LAST UPDATE: 12.20
European stock markets lost ground on Tuesday, with investors glancing at the corporate results announced these days on both sides of the Atlantic as well as the next moves of the US Federal Reserve, as government bond yields return. U.S. are launching pre-pandemic levels pushing the tech industry.
In particular, the 10-year US government bond adds 5 basis points to 1.83%, while the 2nd strengthens by 9 basis points to 1.04%. Both bonds have been at a two-year high since early 2020, before the pandemic began. Futures on the Wall are falling, with the Nasdaq recording losses of 2%.
Meanwhile, global markets have recently weighed in on the possible acceleration of interest rate hikes by the Fed and the more aggressive tightening of its monetary policy.
Today, The Bank of Japan kept its key interest rate unchanged at -0.1%, exactly as analysts had predicted, while stating that it will proceed to the necessary purchases of Japanese government bonds so that the 10-year yield remains close to 0%.
At the same time, a barrage of announcements for the corporate results of the fourth quarter of 2021 has started, with Goldman Sachs and PNC Financial being among the big names that will announce results on Tuesday.

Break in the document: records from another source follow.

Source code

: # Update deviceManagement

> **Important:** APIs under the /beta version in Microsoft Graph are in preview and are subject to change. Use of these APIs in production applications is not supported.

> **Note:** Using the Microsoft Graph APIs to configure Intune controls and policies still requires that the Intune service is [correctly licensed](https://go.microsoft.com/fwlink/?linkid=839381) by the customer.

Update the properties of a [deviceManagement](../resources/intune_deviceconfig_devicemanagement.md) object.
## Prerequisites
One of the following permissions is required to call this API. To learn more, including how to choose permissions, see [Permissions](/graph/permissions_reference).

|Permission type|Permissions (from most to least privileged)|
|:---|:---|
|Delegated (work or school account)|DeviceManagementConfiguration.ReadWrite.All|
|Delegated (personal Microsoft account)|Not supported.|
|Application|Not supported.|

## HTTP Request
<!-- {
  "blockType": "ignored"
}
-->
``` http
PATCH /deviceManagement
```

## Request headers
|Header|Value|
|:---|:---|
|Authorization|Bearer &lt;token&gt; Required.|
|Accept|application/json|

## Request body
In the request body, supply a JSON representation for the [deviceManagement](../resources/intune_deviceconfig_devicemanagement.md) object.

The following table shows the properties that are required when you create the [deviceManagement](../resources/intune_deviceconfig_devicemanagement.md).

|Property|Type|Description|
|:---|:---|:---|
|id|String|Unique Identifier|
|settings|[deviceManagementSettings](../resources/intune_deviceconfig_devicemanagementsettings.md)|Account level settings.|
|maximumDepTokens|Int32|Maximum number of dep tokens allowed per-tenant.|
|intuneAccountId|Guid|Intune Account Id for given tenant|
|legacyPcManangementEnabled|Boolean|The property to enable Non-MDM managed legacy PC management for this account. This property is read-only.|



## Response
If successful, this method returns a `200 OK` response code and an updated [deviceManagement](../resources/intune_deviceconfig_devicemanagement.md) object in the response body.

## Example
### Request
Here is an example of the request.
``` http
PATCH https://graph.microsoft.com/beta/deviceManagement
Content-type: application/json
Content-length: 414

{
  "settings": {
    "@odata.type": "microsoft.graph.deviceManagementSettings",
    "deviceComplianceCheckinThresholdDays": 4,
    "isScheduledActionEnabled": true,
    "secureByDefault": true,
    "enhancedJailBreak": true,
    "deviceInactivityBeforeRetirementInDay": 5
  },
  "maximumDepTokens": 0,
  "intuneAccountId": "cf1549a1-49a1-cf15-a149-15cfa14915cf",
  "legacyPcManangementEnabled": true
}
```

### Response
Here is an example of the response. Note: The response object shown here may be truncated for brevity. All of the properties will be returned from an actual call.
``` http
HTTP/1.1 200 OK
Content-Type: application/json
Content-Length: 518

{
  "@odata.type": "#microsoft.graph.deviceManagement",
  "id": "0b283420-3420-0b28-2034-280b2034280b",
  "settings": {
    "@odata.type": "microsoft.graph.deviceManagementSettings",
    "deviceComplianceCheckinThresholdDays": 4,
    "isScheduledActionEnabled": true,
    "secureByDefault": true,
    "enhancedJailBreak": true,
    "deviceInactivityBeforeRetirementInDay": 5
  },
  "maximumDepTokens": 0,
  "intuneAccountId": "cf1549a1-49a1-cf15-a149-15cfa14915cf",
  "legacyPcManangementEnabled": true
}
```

In Europe, Hugo Boss announced on Tuesday that Revenues and profits were higher than expected in 2021 after a strong start to the year, according to preliminary data. The German company of high quality clothing, announced that sales for the quarter were 1.2% higher in fixed currency, compared to the corresponding period of 2019, and 51% higher on an annual basis, at 906 million Euros.
In addition, the Economic and Financial Affairs Council is meeting today in Brussels. The meeting comes a day after German Chancellor Olaf Solz and Spanish Prime Minister Pedro Sanchez pledged to work more closely on European policy, despite differences over easing EU fiscal rules.
In this climate, the pan-European index Stoxx 600 falls 1.4% to 477 points, the lowest level in more than a week. The technology sector recorded the largest losses with a fall of 2.5%, while the energy sector recorded marginal gains.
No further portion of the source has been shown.